All sides in today’s Iraq debate share a common but unspoken assumption: the way to succeed in Iraq is to refight the Vietnam War, but the right way this time. Official strategy mirrors the Nixon administration playbook: win hearts and minds while handing the fighting over to the locals.
The antiwar movement thinks we have already lost Iraqi hearts and minds and should thus get out. Prowar critics argue that we should use late-war Vietnam territorial defense tactics, not early-war Vietnam offensive methods.
But while the debate is Vietnam redux, the war is not. Vietnam was a Maoist “people’s war,” Iraq is a communal civil war with very different dynamics, and civil wars demand very different strategies than Maoist wars.
U.S. military strategy for Iraq now centers on “Iraqization,” the program to equip and train Iraqi security forces to replace American troops. For a Maoist people’s war, this would make sense: it would undermine the nationalist component of insurgent resistance, improve intelligence and provide the troops needed for real security.
But in a civil war, Iraqization only throws gasoline on the fire. Sunnis perceive the national security forces as a Shiite-Kurd militia on steroids. They have a point: In an intercommunal conflict, the most effective units are the ones that are communally homogeneous. And if we want an effective Iraqi force anytime soon, it’s going to be mostly Shiite and Kurdish.
The bigger and stronger we make national security forces, the more threatened the Sunnis feel, and the harder they are likely to fight back in a struggle that is ultimately about communal self-preservation.

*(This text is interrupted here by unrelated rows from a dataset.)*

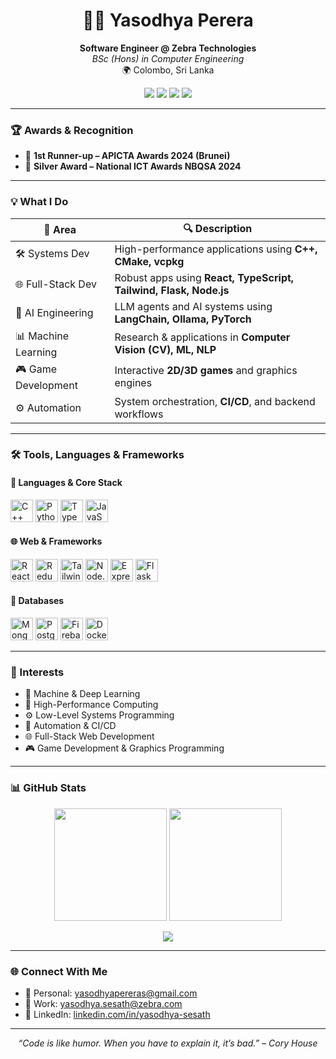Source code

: <h1 align="center">👩‍💻 Yasodhya Perera</h1>
<p align="center">
  <b>Software Engineer @ Zebra Technologies</b><br>
  <i>BSc (Hons) in Computer Engineering</i><br>
  🌍 Colombo, Sri Lanka
</p>

<p align="center">
  <a href="mailto:yasodhyapereras@gmail.com"><img src="https://img.shields.io/badge/email-yasodhyapereras@gmail.com-red?style=flat-square&logo=gmail"></a>
  <a href="mailto:yasodhya.sesath@zebra.com"><img src="https://img.shields.io/badge/email-zebra--work-blue?style=flat-square&logo=microsoftoutlook"></a>
  <a href="https://www.linkedin.com/in/yasodhya-sesath/"><img src="https://img.shields.io/badge/LinkedIn-Profile-blue?style=flat-square&logo=linkedin"></a>
  <img src="https://komarev.com/ghpvc/?username=yasodhyassp30&color=green" />
</p>

---

### 🏆 Awards & Recognition

- 🥈 **1st Runner-up – APICTA Awards 2024 (Brunei)**
- 🥈 **Silver Award – National ICT Awards NBQSA 2024**

---

### 💡 What I Do

| 💼 Area               | 🔍 Description                                                                 |
|----------------------|---------------------------------------------------------------------------------|
| 🛠️ Systems Dev        | High-performance applications using **C++, CMake, vcpkg**                      |
| 🌐 Full-Stack Dev     | Robust apps using **React, TypeScript, Tailwind, Flask, Node.js**              |
| 🧠 AI Engineering     | LLM agents and AI systems using **LangChain, Ollama, PyTorch**                 |
| 📊 Machine Learning   | Research & applications in **Computer Vision (CV), ML, NLP**                   |
| 🎮 Game Development   | Interactive **2D/3D games** and graphics engines                               |
| ⚙️ Automation         | System orchestration, **CI/CD**, and backend workflows                         |

---

### 🛠️ Tools, Languages & Frameworks

#### 🚀 Languages & Core Stack
<p align="left">
  <img src="https://raw.githubusercontent.com/danielcranney/readme-generator/main/public/icons/skills/cplusplus-colored.svg" width="36" height="36" alt="C++" />
  <img src="https://raw.githubusercontent.com/danielcranney/readme-generator/main/public/icons/skills/python-colored.svg" width="36" height="36" alt="Python" />
  <img src="https://raw.githubusercontent.com/danielcranney/readme-generator/main/public/icons/skills/typescript-colored.svg" width="36" height="36" alt="TypeScript" />
  <img src="https://raw.githubusercontent.com/danielcranney/readme-generator/main/public/icons/skills/javascript-colored.svg" width="36" height="36" alt="JavaScript" />
</p>

#### 🌐 Web & Frameworks
<p align="left">
  <img src="https://raw.githubusercontent.com/danielcranney/readme-generator/main/public/icons/skills/react-colored.svg" width="36" height="36" alt="React" />
  <img src="https://raw.githubusercontent.com/danielcranney/readme-generator/main/public/icons/skills/redux-colored.svg" width="36" height="36" alt="Redux" />
  <img src="https://raw.githubusercontent.com/danielcranney/readme-generator/main/public/icons/skills/tailwindcss-colored.svg" width="36" height="36" alt="Tailwind CSS" />
  <img src="https://raw.githubusercontent.com/danielcranney/readme-generator/main/public/icons/skills/nodejs-colored.svg" width="36" height="36" alt="Node.js" />
  <img src="https://raw.githubusercontent.com/danielcranney/readme-generator/main/public/icons/skills/express-colored.svg" width="36" height="36" alt="Express" />
  <img src="https://raw.githubusercontent.com/danielcranney/readme-generator/main/public/icons/skills/flask-colored.svg" width="36" height="36" alt="Flask" />
</p>

#### 🧠 Databases
<p align="left">
  <img src="https://raw.githubusercontent.com/danielcranney/readme-generator/main/public/icons/skills/mongodb-colored.svg" width="36" height="36" alt="MongoDB" />
  <img src="https://raw.githubusercontent.com/danielcranney/readme-generator/main/public/icons/skills/postgresql-colored.svg" width="36" height="36" alt="PostgreSQL" />
  <img src="https://raw.githubusercontent.com/danielcranney/readme-generator/main/public/icons/skills/firebase-colored.svg" width="36" height="36" alt="Firebase" />
  <img src="https://cdn.jsdelivr.net/gh/devicons/devicon/icons/docker/docker-original.svg" width="36" height="36" alt="Docker" />
</p>

---

### 🔬 Interests

- 🧠 Machine & Deep Learning  
- 🧬 High-Performance Computing  
- ⚙️ Low-Level Systems Programming  
- 🤖 Automation & CI/CD  
- 🌐 Full-Stack Web Development  
- 🎮 Game Development & Graphics Programming  

---

### 📊 GitHub Stats

<p align="center">
  <img height="180em" src="https://github-readme-stats.vercel.app/api?username=yasodhyassp30&show_icons=true&count_private=true&theme=darcula&hide_border=true&hide=issues&bg_color=00000000" />
  <img height="180em" src="https://github-readme-stats.vercel.app/api/top-langs/?username=yasodhyassp30&layout=compact&hide_border=true&theme=darcula&bg_color=00000000&langs_count=8&hide=jupyter%20notebook,tex,php" />
</p>

<p align="center">
  <img src="https://github-readme-streak-stats.herokuapp.com?user=yasodhyassp30&theme=darcula&hide_border=true&background=FFFFFF00" />
</p>

---

### 🌐 Connect With Me

- 📧 Personal: [yasodhyapereras@gmail.com](mailto:yasodhyapereras@gmail.com)  
- 💼 Work: [yasodhya.sesath@zebra.com](mailto:yasodhya.sesath@zebra.com)  
- 🔗 LinkedIn: [linkedin.com/in/yasodhya-sesath](https://www.linkedin.com/in/yasodhya-sesath/)

---

<p align="center"><i>“Code is like humor. When you have to explain it, it’s bad.” – Cory House</i></p>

The solution to inter-communal conflicts like this is a constitutional deal wherein each party agrees to ironclad guarantees of shared power that deny any the ability to oppress the others. But a large, powerful, U.S.-armed, U.S.-trained, Shiite-Kurd security force makes any such constitutional deal a fiction.
To resolve an intercommunal civil war, as opposed to countering a people’s war, implies at least two major policy changes.
First, we must slow, not accelerate, the growth of Iraqi security forces. Even an Iraqi force with Sunni enlistees is a problem if it precedes, not follows, a constitutional deal. Combat motivation is bound to suffer if mixed Shiite-Sunni units are asked to fight Sunni enemies. And the force we can get in the near term may have few Sunnis despite efforts to recruit them. Either possibility aggravates the real conflict.
Second, we must treat the military future of Iraq as a tool for brokering constitutional compromise, not as a quick ticket home for American troops. That is, we must threaten to throw American military power behind either side in today’s civil war as needed to compel the other to compromise.
If the Sunnis refuse to compromise, they must be threatened with full U.S. support for a homogeneous Shiite-Kurd army. If the Sunnis do agree to a compromise, they must be promised U.S. protection from communal rivals until a stable power-sharing deal can ensure their security without us.
Conversely, if the Shiite-Kurd alliance refuses to compromise, they must be threatened with abandonment or even U.S. assistance to their Sunni rivals. If they do compromise, they, too, must be promised sustained American protection until a power-sharing constitution is fully implemented.
Today’s policy does the opposite. We have promised to remain until the creation of an effective Iraqi security force that Sunnis see as hostile, and we intend to do this regardless of either side’s bargaining behavior.
This undermines both sides’ incentives to negotiate. For the Sunnis, the national military is coming whether they compromise or not - indeed, compromise merely trades their arms for a piece of constitutional paper backed by a hostile Shiite-Kurd army.
Shiites and Kurds, conversely, fear the Sunnis, but have been promised U.S. protection until and unless they can defend themselves whether they compromise or not. So why should they?
Yet the picture is not hopeless. Each of Iraq’s parties is better served by a power-sharing deal than by an unconstrained, high-intensity version of today’s low-intensity civil war. The willingness of the Shiites to compromise on constitutional amendment procedures last December gives grounds for hope that these common interests may yet prevail.
But today’s U.S. military policy hinders rather than helps these crucial negotiations. Our prospects in Iraq are surely better if we stop opposing a civil war with a strategy designed for a Maoist people’s war.